_DATA UNDER STUDY_.
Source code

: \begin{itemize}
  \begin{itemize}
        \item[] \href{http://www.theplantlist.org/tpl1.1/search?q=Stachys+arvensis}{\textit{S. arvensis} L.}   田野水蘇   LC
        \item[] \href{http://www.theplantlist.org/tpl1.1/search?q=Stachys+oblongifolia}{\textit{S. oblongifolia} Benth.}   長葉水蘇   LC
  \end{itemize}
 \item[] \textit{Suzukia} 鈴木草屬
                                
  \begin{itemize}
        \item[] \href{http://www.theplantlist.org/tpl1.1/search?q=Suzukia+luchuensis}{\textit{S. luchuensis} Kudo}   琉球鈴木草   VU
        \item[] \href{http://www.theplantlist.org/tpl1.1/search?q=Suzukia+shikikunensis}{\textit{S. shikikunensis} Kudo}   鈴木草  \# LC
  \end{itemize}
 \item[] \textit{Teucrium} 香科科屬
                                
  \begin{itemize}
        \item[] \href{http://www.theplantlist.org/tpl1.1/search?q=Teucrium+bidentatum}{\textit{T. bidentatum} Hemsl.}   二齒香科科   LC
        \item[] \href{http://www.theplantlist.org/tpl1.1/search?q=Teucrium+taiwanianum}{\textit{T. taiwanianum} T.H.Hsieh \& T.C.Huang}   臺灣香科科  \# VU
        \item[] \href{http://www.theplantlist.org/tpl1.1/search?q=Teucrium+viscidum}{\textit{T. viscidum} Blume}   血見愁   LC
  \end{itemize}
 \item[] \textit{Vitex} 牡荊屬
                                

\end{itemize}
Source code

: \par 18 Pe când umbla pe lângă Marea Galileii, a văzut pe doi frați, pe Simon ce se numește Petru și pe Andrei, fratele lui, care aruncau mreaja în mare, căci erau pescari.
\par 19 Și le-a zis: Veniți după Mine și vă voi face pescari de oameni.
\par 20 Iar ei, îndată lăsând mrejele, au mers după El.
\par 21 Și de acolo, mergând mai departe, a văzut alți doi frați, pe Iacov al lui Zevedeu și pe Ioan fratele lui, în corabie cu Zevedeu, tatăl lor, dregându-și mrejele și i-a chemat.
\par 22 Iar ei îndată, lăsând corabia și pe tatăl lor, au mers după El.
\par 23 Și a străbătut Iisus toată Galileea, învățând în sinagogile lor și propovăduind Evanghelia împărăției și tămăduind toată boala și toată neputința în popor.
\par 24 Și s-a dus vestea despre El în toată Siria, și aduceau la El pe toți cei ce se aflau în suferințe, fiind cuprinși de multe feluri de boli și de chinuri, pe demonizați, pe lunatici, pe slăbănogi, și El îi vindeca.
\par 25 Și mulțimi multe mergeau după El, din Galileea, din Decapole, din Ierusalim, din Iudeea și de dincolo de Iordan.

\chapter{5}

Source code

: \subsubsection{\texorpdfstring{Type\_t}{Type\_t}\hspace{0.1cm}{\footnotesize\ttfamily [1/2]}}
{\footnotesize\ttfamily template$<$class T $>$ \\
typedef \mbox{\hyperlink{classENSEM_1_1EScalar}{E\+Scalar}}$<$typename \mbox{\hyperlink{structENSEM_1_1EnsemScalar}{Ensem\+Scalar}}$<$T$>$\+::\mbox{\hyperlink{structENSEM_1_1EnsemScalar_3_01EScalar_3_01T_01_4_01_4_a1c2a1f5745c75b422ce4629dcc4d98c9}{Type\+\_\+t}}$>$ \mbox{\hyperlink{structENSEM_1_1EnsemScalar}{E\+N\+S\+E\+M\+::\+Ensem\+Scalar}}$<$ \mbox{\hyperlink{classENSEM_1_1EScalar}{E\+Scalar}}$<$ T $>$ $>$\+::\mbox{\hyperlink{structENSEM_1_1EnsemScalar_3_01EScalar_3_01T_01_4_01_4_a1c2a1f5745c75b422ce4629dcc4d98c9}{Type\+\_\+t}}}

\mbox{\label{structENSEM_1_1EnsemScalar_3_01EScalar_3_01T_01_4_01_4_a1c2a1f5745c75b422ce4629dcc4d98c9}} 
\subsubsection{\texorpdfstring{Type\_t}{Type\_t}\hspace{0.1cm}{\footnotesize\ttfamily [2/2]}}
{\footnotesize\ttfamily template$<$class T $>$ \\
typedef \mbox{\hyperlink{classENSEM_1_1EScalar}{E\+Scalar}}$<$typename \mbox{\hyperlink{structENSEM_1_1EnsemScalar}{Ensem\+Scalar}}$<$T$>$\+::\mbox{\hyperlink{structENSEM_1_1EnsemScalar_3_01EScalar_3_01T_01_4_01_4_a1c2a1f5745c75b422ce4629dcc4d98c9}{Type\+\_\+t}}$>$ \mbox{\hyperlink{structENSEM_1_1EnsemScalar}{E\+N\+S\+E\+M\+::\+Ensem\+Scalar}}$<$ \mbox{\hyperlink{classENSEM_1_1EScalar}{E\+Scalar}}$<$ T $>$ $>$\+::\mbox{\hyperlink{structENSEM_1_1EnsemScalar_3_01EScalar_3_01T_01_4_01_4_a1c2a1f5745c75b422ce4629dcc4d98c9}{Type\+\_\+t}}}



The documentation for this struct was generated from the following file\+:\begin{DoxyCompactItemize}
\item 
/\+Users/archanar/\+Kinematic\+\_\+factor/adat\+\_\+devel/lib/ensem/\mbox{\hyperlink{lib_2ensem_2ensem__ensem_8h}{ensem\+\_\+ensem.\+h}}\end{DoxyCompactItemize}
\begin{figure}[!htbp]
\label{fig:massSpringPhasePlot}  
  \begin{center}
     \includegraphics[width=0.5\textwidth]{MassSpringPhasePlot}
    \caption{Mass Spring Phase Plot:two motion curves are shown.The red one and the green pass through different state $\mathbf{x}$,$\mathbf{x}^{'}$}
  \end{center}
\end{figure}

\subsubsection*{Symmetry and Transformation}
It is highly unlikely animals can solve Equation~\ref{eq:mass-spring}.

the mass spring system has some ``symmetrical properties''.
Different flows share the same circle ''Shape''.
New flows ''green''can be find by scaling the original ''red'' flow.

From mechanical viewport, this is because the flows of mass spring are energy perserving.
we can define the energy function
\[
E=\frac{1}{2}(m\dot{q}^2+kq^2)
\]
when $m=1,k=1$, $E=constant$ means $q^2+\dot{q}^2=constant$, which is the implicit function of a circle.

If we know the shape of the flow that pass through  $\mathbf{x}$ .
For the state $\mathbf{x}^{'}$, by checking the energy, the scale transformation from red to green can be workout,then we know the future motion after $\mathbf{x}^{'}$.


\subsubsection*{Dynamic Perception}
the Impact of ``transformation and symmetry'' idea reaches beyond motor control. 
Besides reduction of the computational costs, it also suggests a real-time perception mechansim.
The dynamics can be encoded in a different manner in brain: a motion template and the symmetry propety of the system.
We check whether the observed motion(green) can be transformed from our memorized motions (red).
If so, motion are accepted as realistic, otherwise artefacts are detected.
--
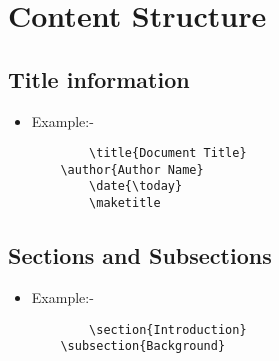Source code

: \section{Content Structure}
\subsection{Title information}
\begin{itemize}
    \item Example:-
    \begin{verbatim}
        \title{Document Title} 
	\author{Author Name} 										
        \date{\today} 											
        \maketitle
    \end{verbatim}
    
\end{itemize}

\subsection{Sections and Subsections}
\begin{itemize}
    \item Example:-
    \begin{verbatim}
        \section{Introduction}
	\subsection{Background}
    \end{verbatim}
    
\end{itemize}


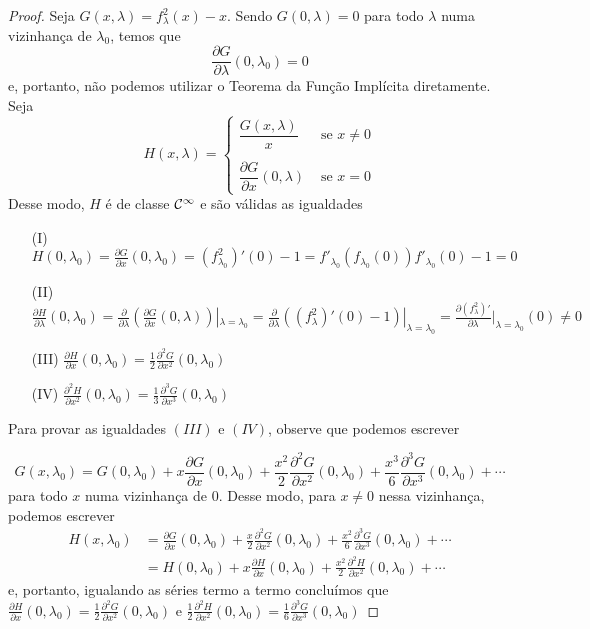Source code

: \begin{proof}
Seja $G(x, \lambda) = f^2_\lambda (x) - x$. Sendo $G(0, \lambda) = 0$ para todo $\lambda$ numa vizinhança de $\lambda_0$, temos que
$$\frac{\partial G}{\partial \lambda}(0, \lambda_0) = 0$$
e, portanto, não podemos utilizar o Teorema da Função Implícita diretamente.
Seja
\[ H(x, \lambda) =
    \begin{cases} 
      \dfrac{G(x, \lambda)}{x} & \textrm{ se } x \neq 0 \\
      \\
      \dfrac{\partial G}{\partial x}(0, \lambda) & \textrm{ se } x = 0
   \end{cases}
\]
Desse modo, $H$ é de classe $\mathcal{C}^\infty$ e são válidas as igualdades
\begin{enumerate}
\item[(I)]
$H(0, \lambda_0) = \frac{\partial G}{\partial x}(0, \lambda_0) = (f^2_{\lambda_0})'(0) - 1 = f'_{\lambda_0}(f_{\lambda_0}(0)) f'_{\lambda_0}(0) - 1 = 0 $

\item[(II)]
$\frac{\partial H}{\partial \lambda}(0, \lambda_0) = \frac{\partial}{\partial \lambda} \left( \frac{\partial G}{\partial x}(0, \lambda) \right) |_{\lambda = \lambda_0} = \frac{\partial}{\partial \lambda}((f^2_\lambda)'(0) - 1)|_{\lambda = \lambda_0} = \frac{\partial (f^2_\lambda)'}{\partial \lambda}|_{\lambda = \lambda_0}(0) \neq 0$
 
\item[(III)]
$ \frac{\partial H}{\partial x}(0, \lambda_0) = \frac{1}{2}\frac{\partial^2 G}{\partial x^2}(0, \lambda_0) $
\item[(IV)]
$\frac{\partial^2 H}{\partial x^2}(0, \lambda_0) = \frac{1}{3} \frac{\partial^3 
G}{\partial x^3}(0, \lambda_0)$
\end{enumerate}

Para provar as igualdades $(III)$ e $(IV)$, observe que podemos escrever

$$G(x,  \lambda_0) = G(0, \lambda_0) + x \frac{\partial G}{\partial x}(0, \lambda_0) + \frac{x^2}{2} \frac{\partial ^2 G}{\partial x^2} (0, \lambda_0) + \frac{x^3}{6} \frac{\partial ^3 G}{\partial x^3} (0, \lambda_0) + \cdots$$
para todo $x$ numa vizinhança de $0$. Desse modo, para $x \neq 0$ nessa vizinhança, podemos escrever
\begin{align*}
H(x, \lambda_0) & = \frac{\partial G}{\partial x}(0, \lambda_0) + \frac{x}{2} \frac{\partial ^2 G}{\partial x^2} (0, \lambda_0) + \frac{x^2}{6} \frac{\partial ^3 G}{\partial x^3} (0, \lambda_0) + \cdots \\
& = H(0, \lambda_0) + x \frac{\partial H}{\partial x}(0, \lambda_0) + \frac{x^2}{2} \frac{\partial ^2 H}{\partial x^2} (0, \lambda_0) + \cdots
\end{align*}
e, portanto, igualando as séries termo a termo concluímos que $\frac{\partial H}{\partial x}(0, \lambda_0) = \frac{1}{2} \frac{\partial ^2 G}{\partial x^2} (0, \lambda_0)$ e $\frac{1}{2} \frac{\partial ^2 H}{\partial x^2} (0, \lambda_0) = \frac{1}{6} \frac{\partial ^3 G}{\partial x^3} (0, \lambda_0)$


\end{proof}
---
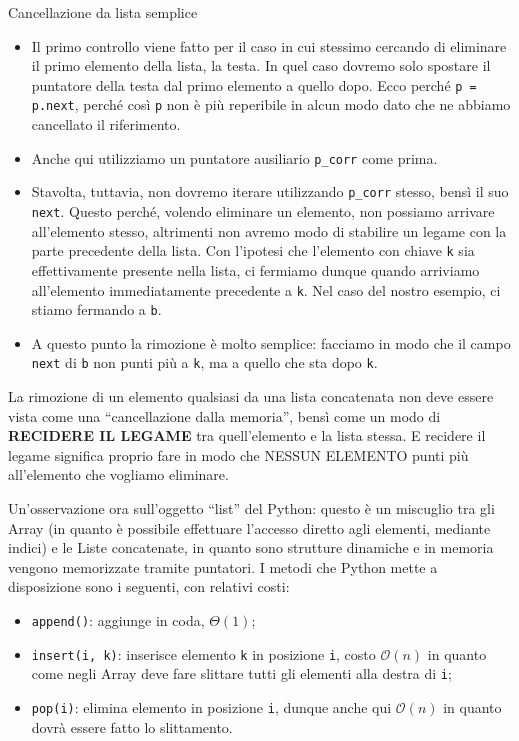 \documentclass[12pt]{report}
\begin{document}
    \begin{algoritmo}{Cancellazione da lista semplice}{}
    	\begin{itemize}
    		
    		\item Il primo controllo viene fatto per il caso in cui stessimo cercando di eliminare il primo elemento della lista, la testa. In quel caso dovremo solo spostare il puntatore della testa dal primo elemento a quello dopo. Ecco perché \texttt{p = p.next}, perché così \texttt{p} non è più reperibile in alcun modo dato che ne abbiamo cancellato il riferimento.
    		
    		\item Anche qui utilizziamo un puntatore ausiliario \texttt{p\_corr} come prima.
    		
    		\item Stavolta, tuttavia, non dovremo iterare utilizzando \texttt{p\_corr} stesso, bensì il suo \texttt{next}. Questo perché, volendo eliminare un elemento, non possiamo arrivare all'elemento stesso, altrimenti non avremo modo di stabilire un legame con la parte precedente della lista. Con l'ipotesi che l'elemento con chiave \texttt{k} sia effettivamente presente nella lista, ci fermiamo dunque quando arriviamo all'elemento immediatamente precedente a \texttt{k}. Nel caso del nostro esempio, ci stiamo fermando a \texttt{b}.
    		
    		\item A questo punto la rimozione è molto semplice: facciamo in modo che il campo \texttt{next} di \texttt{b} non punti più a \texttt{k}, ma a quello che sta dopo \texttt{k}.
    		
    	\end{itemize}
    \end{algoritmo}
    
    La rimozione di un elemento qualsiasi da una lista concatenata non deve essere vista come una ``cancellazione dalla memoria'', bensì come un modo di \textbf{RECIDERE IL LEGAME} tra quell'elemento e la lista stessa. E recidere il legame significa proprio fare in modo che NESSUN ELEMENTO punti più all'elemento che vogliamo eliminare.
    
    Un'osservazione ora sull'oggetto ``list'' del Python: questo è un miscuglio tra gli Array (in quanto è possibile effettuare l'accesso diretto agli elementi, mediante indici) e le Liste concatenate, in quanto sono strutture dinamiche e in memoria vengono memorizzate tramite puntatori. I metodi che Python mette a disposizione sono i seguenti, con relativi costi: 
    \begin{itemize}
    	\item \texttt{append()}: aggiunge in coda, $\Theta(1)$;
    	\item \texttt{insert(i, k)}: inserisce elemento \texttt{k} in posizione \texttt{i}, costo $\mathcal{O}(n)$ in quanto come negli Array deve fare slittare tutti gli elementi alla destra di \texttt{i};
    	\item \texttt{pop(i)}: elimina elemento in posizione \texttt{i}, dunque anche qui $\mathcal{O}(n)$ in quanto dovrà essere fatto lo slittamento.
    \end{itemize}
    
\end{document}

_WHAT THE TASK REQUIRES_.
If a line in the data holds the string "energy", copy that line.

_RESULT OF THIS TASK_.
From mechanical viewport, this is because the flows of mass spring are energy perserving.
we can define the energy function
For the state $\mathbf{x}^{'}$, by checking the energy, the scale transformation from red to green can be workout,then we know the future motion after $\mathbf{x}^{'}$.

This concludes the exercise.